Farmhouses - GOGH, Vincent van - WGA
Farmhouses by GOGH, Vincent van
Farmhouses by GOGH, Vincent van

Farmhouses

by GOGH, Vincent van, Oil on canvas on pasteboard, 36 x 56 cm

Catalogue numbers: F 17, JH 395.

Van Gogh decided to become a professional artist in the summer of 1880; but it was not until the autumn of 1883 that he seriously took up oil painting. He had been experimenting with oil during his stay in The Hague, whose modern urban life he had tried to depict, but not to his satisfaction. In September 1883 he moved out of the city to the northern province of Drenthe, where he painted this study of moss-covered thatched farm buildings. The move to Drenthe marked Van Gogh’s decision to take rural life and labour as the subject of his art. Both of these required a new style of work, facilitated by oil paint.
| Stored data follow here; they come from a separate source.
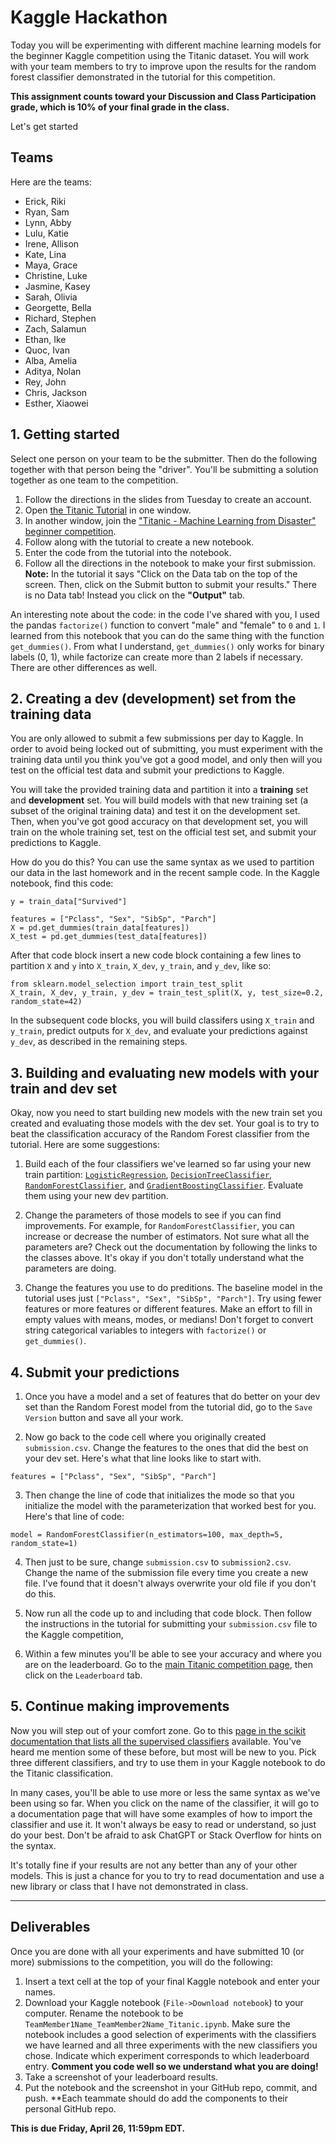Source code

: # Kaggle Hackathon

Today you will be experimenting with different machine learning models for the beginner Kaggle competition using the Titanic dataset. You will work with your team members to try to improve upon the results for the random forest classifier demonstrated in the tutorial for this competition. 

**This assignment counts toward your Discussion and Class Participation grade, which is 10% of your final grade in the class.**

Let's get started

## Teams
Here are the teams:

* Erick, Riki
* Ryan, Sam
* Lynn, Abby
* Lulu, Katie
* Irene, Allison
* Kate, Lina
* Maya, Grace
* Christine, Luke
* Jasmine, Kasey
* Sarah, Olivia
* Georgette, Bella
* Richard, Stephen	
* Zach, Salamun
* Ethan, Ike
* Quoc, Ivan
* Alba, Amelia
* Aditya, Nolan
* Rey, John
* Chris, Jackson
* Esther, Xiaowei


## 1. Getting started
Select one person on your team to be the submitter. Then do the following together with that person being the "driver". You'll be submitting a solution together as one team to the competition.

1. Follow the directions in the slides from Tuesday to create an account.
2. Open [the Titanic Tutorial](https://www.kaggle.com/code/alexisbcook/titanic-tutorial) in one window.
3. In another window, join the ["Titanic - Machine Learning from Disaster" beginner competition](https://www.kaggle.com/competitions/titanic).
4. Follow along with the tutorial to create a new notebook.
5. Enter the code from the tutorial into the notebook.
6. Follow all the directions in the notebook to make your first submission. **Note:** In the tutorial it says "Click on the Data tab on the top of the screen. Then, click on the Submit button to submit your results." There is no Data tab! Instead you click on the **"Output"** tab.

An interesting note about the code: in the code I've shared with you, I used the pandas `factorize()` function to convert "male" and "female" to `0` and `1`. I learned from this notebook that you can do the same thing with the function `get_dummies()`. From what I understand, `get_dummies()` only works for binary labels (0, 1), while factorize can create more than 2 labels if necessary. There are other differences as well.

## 2. Creating a dev (development) set from the training data
You are only allowed to submit a few submissions per day to Kaggle. In order to avoid being locked out of submitting, you must experiment with the training data until you think you've got a good model, and only then will you test on the official test data and submit your predictions to Kaggle.  

You will take the provided training data and partition it into a **training** set and  **development** set. You will build models with that new training set (a subset of the original training data) and test it on the development set. Then, when you've got good accuracy on that development set, you will train on the whole training set, test on the official test set, and submit your predictions to Kaggle.

How do you do this? You can use the same syntax as we used to partition our data in the last homework and in the recent sample code. In the Kaggle notebook, find this code:

```
y = train_data["Survived"]

features = ["Pclass", "Sex", "SibSp", "Parch"]
X = pd.get_dummies(train_data[features])
X_test = pd.get_dummies(test_data[features])

```
After that code block insert a new code block containing a few lines to partition `X` and `y` into `X_train`, `X_dev`, `y_train`, and `y_dev`, like so:

```
from sklearn.model_selection import train_test_split
X_train, X_dev, y_train, y_dev = train_test_split(X, y, test_size=0.2, random_state=42)
```

In the subsequent code blocks, you will build classifers using `X_train` and `y_train`, predict outputs for `X_dev`, and evaluate your predictions against `y_dev`, as described in the remaining steps.

## 3. Building and evaluating new models with your train and dev set
Okay, now you need to start building new models with the new train set you created and evaluating those models with the dev set. Your goal is to try to beat the classification accuracy of the Random Forest classifier from the tutorial. Here are some suggestions:

1. Build each of the four classifiers we've learned so far using your new train partition: [`LogisticRegression`](https://scikit-learn.org/stable/modules/generated/sklearn.linear_model.LogisticRegression.html), [`DecisionTreeClassifier`](https://scikit-learn.org/stable/modules/generated/sklearn.tree.DecisionTreeClassifier.html), [`RandomForestClassifier`](https://scikit-learn.org/stable/modules/generated/sklearn.ensemble.RandomForestClassifier.html), and [`GradientBoostingClassifier`](https://scikit-learn.org/stable/modules/generated/sklearn.ensemble.GradientBoostingClassifier.html#sklearn.ensemble.GradientBoostingClassifier). Evaluate them using your new dev partition. 

2. Change the parameters of those models to see if you can find improvements. For example, for `RandomForestClassifier`, you can increase or decrease the number of estimators. Not sure what all the parameters are? Check out the documentation by following the links to the classes above. It's okay if you don't totally understand what the parameters are doing.

3. Change the features you use to do preditions. The baseline model in the tutorial uses just `["Pclass", "Sex", "SibSp", "Parch"]`. Try using fewer features or more features or different features. Make an effort to fill in empty values with means, modes, or medians! Don't forget to convert string categorical variables to integers with `factorize()` or `get_dummies()`.

## 4. Submit your predictions

1. Once you have a model and a set of features that do better on your dev set than the Random Forest model from the tutorial did, go to the `Save Version` button and save all your work. 

2. Now go back to the code cell where you originally created `submission.csv`. Change the features to the ones that did the best on your dev set. Here's what that line looks like to start with.

```
features = ["Pclass", "Sex", "SibSp", "Parch"]
```

3. Then change the line of code that initializes the mode so that you initialize the model with the parameterization that worked best for you. Here's that line of code:

```
model = RandomForestClassifier(n_estimators=100, max_depth=5, random_state=1)
```

4. Then just to be sure, change `submission.csv` to `submission2.csv`. Change the name of the submission file every time you create a new file. I've found that it doesn't always overwrite your old file if you don't do this.

4. Now run all the code up to and including that code block. Then follow the instructions in the tutorial for submitting your `submission.csv` file to the Kaggle competition,

5. Within a few minutes you'll be able to see your accuracy and where you are on the leaderboard. Go to the [main Titanic competition page](https://www.kaggle.com/c/titanic/), then click on the `Leaderboard` tab.

## 5. Continue making improvements
Now you will step out of your comfort zone. Go to this [page in the scikit documentation that lists all the supervised classifiers](https://scikit-learn.org/stable/supervised_learning.html) available. You've heard me mention some of these before, but most will be new to you. Pick three different classifiers, and try to use them in your Kaggle notebook to do the Titanic classification. 

In many cases, you'll be able to use more or less the same syntax as we've been using so far. When you click on the name of the classifier, it will go to a documentation page that will have some examples of how to import the classifier and use it. It won't always be easy to read or understand, so just do your best. Don't be afraid to ask ChatGPT or Stack Overflow for hints on the syntax.

It's totally fine if your results are not any better than any of your other models. This is just a chance for you to try to read documentation and use a new library or class that I have not demonstrated in class.

---

## Deliverables
Once you are done with all your experiments and have submitted 10 (or more) submissions to the competition, you will do the following:

1. Insert a text cell at the top of your final Kaggle notebook and enter your names.
2. Download your Kaggle notebook (`File->Download notebook`) to your computer. Rename the notebook to be `TeamMember1Name_TeamMember2Name_Titanic.ipynb`. Make sure the notebook includes a good selection of experiments with the classifiers we have learned and all three experiments with the new classifiers you chose. Indicate which experiment corresponds to which leaderboard entry. **Comment you code well so we understand what you are doing!**
3. Take a screenshot of your leaderboard results.
4. Put the notebook and the screenshot in your GitHub repo, commit, and push. **Each teammate should do add the components to their personal GitHub repo.

**This is due Friday, April 26, 11:59pm EDT.**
Van Gogh’s initial investigations of landscape painting were awkward; small and tentative in scale, painted thickly in deep tones. Most of the paintings are, with few exceptions empty of the people who worked and shaped the landscape. Space is minimal and there is little sense of distance. The viewpoint is low and close, and the resultant paintings do not convey the spaciousness of the Drenthe landscape which Van Gogh so often described in his letters to his brother.